### [TASK INPUTS]
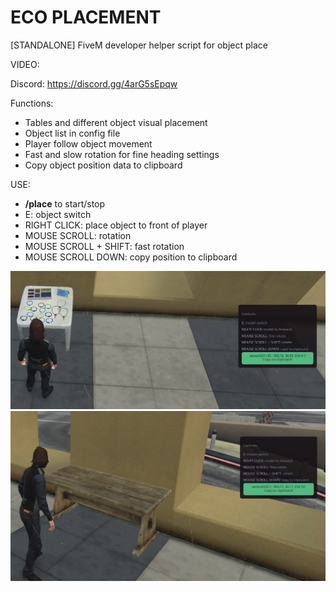 # ECO PLACEMENT
[STANDALONE] FiveM developer helper script for object place

VIDEO:


Discord: https://discord.gg/4arG5sEpqw

Functions:
 - Tables and different object visual placement
 - Object list in config file
 - Player follow object movement
 - Fast and slow rotation for fine heading settings
 - Copy object position data to clipboard
 
USE:
 - **/place** to start/stop
 - E: object switch
 - RIGHT CLICK: place object to front of player
 - MOUSE SCROLL: rotation
 - MOUSE SCROLL + SHIFT: fast rotation
 - MOUSE SCROLL DOWN: copy position to clipboard

![eco_placement1](https://github.com/Ekhion76/eco_placement/blob/main/previews/eco_placement1.png)
![eco_placement2](https://github.com/Ekhion76/eco_placement/blob/main/previews/eco_placement2.png)
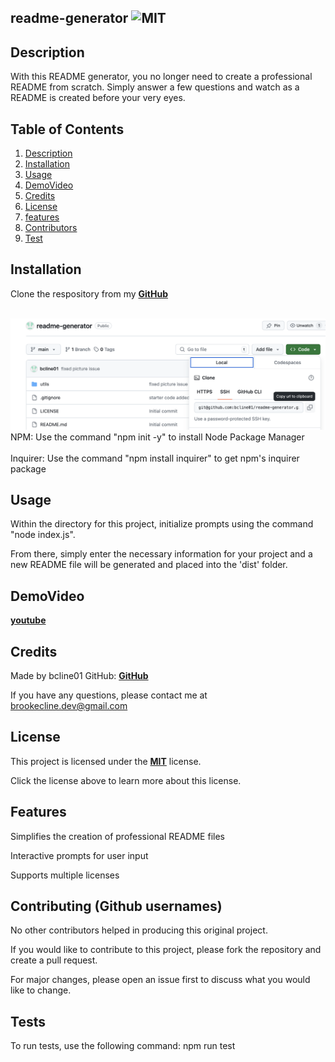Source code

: ## readme-generator  ![MIT](https://img.shields.io/badge/license-MIT-green)

## Description
With this README generator, you no longer need to create a professional README from scratch. Simply answer a few questions and watch as a README is created before your very eyes. 

  ## Table of Contents
  1. [Description](#description)
  2. [Installation](#installation)
  3. [Usage](#usage)
  4. [DemoVideo](#demovideo)
  5. [Credits](#credits)
  6. [License](#license)
  7. [features](#features)
  8. [Contributors](#contribute)
  9. [Test](#test)

  ## Installation
  Clone the respository from my **[GitHub](https://github.com/bcline01/readme-generator)**

   <br> ![Github screenshot](./img/github.png)
   <br>NPM: Use the command "npm init -y" to install Node Package Manager<br>
   <br>Inquirer: Use the command "npm install inquirer" to get npm's inquirer package

  ## Usage
  Within the directory for this project, initialize prompts using the command "node index.js".

  From there, simply enter the necessary information for your project and a new README file will be generated and placed into the 'dist' folder.

  ## DemoVideo    
  **[youtube](https://youtube.com)**

  ## Credits
  Made by bcline01 GitHub: **[GitHub](https://github.com/bcline01)**

  If you have any questions, please contact me at <brookecline.dev@gmail.com>

  ## License
  This project is licensed under the **[MIT](https://opensource.org/licenses/MIT)** license.

  Click the license above to learn more about this license.

  ## Features
  Simplifies the creation of professional README files

  Interactive prompts for user input

  Supports multiple licenses

  ## Contributing (Github usernames)
  No other contributors helped in producing this original project.

  If you would like to contribute to this project, please fork the repository and create a pull request. 
    
  For major changes, please open an issue first to discuss what you would like to change.

  ## Tests
  To run tests, use the following command: npm run test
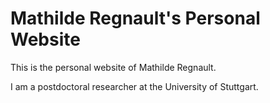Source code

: # Mathilde Regnault's Personal Website

This is the personal website of Mathilde Regnault.

I am a postdoctoral researcher at the University of Stuttgart.
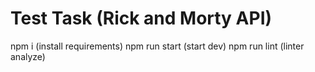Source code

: # Test Task (Rick and Morty API)

npm i (install requirements)
npm run start (start dev)
npm run lint (linter analyze)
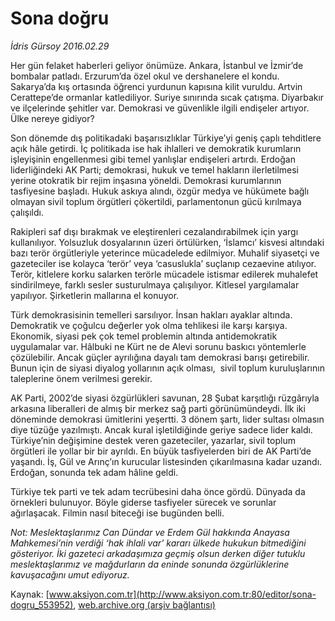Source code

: # Sona doğru

*İdris Gürsoy 2016.02.29*

<div class="pNewsDetailMainContent ctx_content" itemprop="articleBody">
 <p>
  Her gün felaket haberleri geliyor önümüze. Ankara, İstanbul ve İzmir’de bombalar patladı. Erzurum’da özel okul ve dershanelere el kondu. Sakarya’da kış ortasında öğrenci yurdunun kapısına kilit vuruldu. Artvin Cerattepe’de ormanlar katlediliyor. Suriye sınırında sıcak çatışma. Diyarbakır ve ilçelerinde şehitler var. Demokrasi ve güvenlikle ilgili endişeler artıyor. Ülke nereye gidiyor?
 </p>
 <p>
  Son dönemde dış politikadaki başarısızlıklar Türkiye’yi geniş çaplı tehditlere açık hâle getirdi. İç politikada ise hak ihlalleri ve demokratik kurumların işleyişinin engellenmesi gibi temel yanlışlar endişeleri artırdı. Erdoğan liderliğindeki AK Parti; demokrasi, hukuk ve temel hakların ilerletilmesi yerine otokratik bir rejim inşasına yöneldi. Demokrasi kurumlarının tasfiyesine başladı. Hukuk askıya alındı, özgür medya ve hükümete bağlı olmayan sivil toplum örgütleri çökertildi, parlamentonun gücü kırılmaya çalışıldı.
 </p>
 <p>
  Rakipleri saf dışı bırakmak ve eleştirenleri cezalandırabilmek için yargı kullanılıyor. Yolsuzluk dosyalarının üzeri örtülürken, ‘İslamcı’ kisvesi altındaki bazı terör örgütleriyle yeterince mücadelede edilmiyor. Muhalif siyasetçi ve gazeteciler ise kolayca ‘terör’ veya ‘casuslukla’ suçlanıp cezaevine atılıyor. Terör, kitlelere korku salarken terörle mücadele istismar edilerek muhalefet sindirilmeye, farklı sesler susturulmaya çalışılıyor. Kitlesel yargılamalar yapılıyor. Şirketlerin mallarına el konuyor.
 </p>
 <p>
  Türk demokrasisinin temelleri sarsılıyor. İnsan hakları ayaklar altında. Demokratik ve çoğulcu değerler yok olma tehlikesi ile karşı karşıya. Ekonomik, siyasi pek çok temel problemin altında antidemokratik uygulamalar var. Hâlbuki ne Kürt ne de Alevi sorunu baskıcı yöntemlerle çözülebilir. Ancak güçler ayrılığına dayalı tam demokrasi barışı getirebilir. Bunun için de siyasi diyalog yollarının açık olması,  sivil toplum kuruluşlarının taleplerine önem verilmesi gerekir.
 </p>
 <p>
  AK Parti, 2002’de siyasi özgürlükleri savunan, 28 Şubat karşıtlığı rüzgârıyla arkasına liberalleri de almış bir merkez sağ parti görünümündeydi. İlk iki döneminde demokrasi ümitlerini yeşertti. 3 dönem şartı, lider sultası olmasın diye tüzüğe yazılmıştı. Ancak kural işletildiğinde geriye sadece lider kaldı. Türkiye’nin değişimine destek veren gazeteciler, yazarlar, sivil toplum örgütleri ile yollar bir bir ayrıldı. En büyük tasfiyelerden biri de AK Parti’de yaşandı. İş, Gül ve Arınç’ın kurucular listesinden çıkarılmasına kadar uzandı. Erdoğan, sonunda tek adam hâline geldi.
 </p>
 <p>
  Türkiye tek parti ve tek adam tecrübesini daha önce gördü. Dünyada da örnekleri bulunuyor. Böyle giderse tasfiyeler sürecek ve sorunlar ağırlaşacak. Filmin nasıl biteceği ise bugünden belli.
 </p>
 <p>
  <em>
   Not: Meslektaşlarımız Can Dündar ve Erdem Gül hakkında Anayasa Mahkemesi’nin verdiği ‘hak ihlali var’ kararı ülkede hukukun bitmediğini gösteriyor. İki gazeteci arkadaşımıza geçmiş olsun derken diğer tutuklu meslektaşlarımız ve mağdurların da eninde sonunda özgürlüklerine kavuşacağını umut ediyoruz.
  </em>
 </p>
</div>


Kaynak: [www.aksiyon.com.tr](http://www.aksiyon.com.tr:80/editor/sona-dogru_553952), [web.archive.org (arşiv bağlantısı)](http://web.archive.org/web/20160303002714/http://www.aksiyon.com.tr:80/editor/sona-dogru_553952)
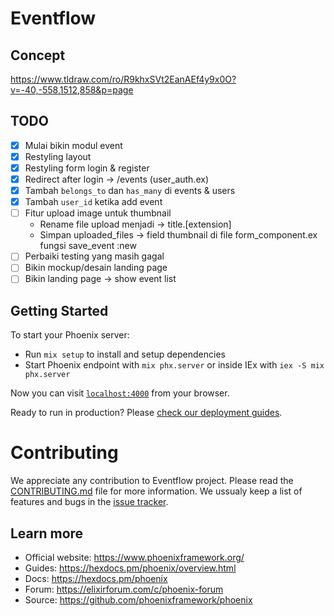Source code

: # Eventflow

## Concept

https://www.tldraw.com/ro/R9khxSVt2EanAEf4y9x0O?v=-40,-558,1512,858&p=page

## TODO
- [x] Mulai bikin modul event
- [x] Restyling layout
- [x] Restyling form login & register
- [x] Redirect after login -> /events (user_auth.ex)
- [x] Tambah `belongs_to` dan `has_many` di events & users
- [x] Tambah `user_id` ketika add event
- [ ] Fitur upload image untuk thumbnail
    - Rename file upload menjadi -> title.[extension]
    - Simpan uploaded_files -> field thumbnail di file form_component.ex fungsi save_event :new
- [ ] Perbaiki testing yang masih gagal
- [ ] Bikin mockup/desain landing page
- [ ] Bikin landing page -> show event list

## Getting Started

To start your Phoenix server:

  * Run `mix setup` to install and setup dependencies
  * Start Phoenix endpoint with `mix phx.server` or inside IEx with `iex -S mix phx.server`


Now you can visit [`localhost:4000`](http://localhost:4000) from your browser.

Ready to run in production? Please [check our deployment guides](https://hexdocs.pm/phoenix/deployment.html).

# Contributing
We appreciate any contribution to Eventflow project. Please read the [CONTRIBUTING.md](CONTRIBUTING.md) file for more information. We ussualy keep a list of features and bugs in the [issue tracker](https://github.com/rizafahmi/eventflow/issues/).

## Learn more

  * Official website: https://www.phoenixframework.org/
  * Guides: https://hexdocs.pm/phoenix/overview.html
  * Docs: https://hexdocs.pm/phoenix
  * Forum: https://elixirforum.com/c/phoenix-forum
  * Source: https://github.com/phoenixframework/phoenix
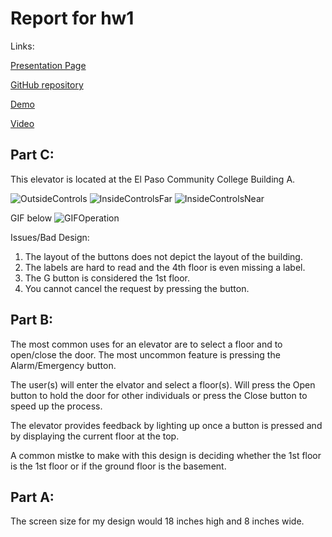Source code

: # Report for hw1

Links:

[Presentation Page](https://jgarc935.github.io/hw1/)

[GitHub repository](https://github.com/jgarc935/hw1)

[Demo](https://jgarc935.github.io/hw1/demo.html)

[Video](youtube.com)

<h2>Part C:</h2>

This elevator is located at the El Paso Community College  Building A.

![OutsideControls](Photos/outside.jpeg)
![InsideControlsFar](Photos/insideFar.jpg)
![InsideControlsNear](Photos/insideNear.jpg)

GIF below
![GIFOperation](Photos/operation.gif)

Issues/Bad Design:
1) The layout of the buttons does not depict the layout of the building.
2) The labels are hard to read and the 4th floor is even missing a label.
3) The G button is considered the 1st floor.
4) You cannot cancel the request by pressing the button.

<h2>Part B:</h2>

The most common uses for an elevator are to select a floor and to open/close the door. The most uncommon feature is pressing the Alarm/Emergency button.

The user(s) will enter the elvator and select a floor(s). Will press the Open button to hold the door for other individuals or press the Close button to speed up the process.

The elevator provides feedback by lighting up once a button is pressed and by displaying the current floor at the top.

A common mistke to make with this design is deciding whether the 1st floor is the 1st floor or if the ground floor is the basement.

<h2>Part A:</h2>
The screen size for my design would 18 inches high and 8 inches wide.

### [EXERCISE BRIEF]
Lines to set down from above: the line with "- Simpan uploaded_files", the line with "Now you can", and every line between, each exactly as written.

### [REPLY]
    - Simpan uploaded_files -> field thumbnail di file form_component.ex fungsi save_event :new
- [ ] Perbaiki testing yang masih gagal
- [ ] Bikin mockup/desain landing page
- [ ] Bikin landing page -> show event list

## Getting Started

To start your Phoenix server:

  * Run `mix setup` to install and setup dependencies
  * Start Phoenix endpoint with `mix phx.server` or inside IEx with `iex -S mix phx.server`


Now you can visit [`localhost:4000`](http://localhost:4000) from your browser.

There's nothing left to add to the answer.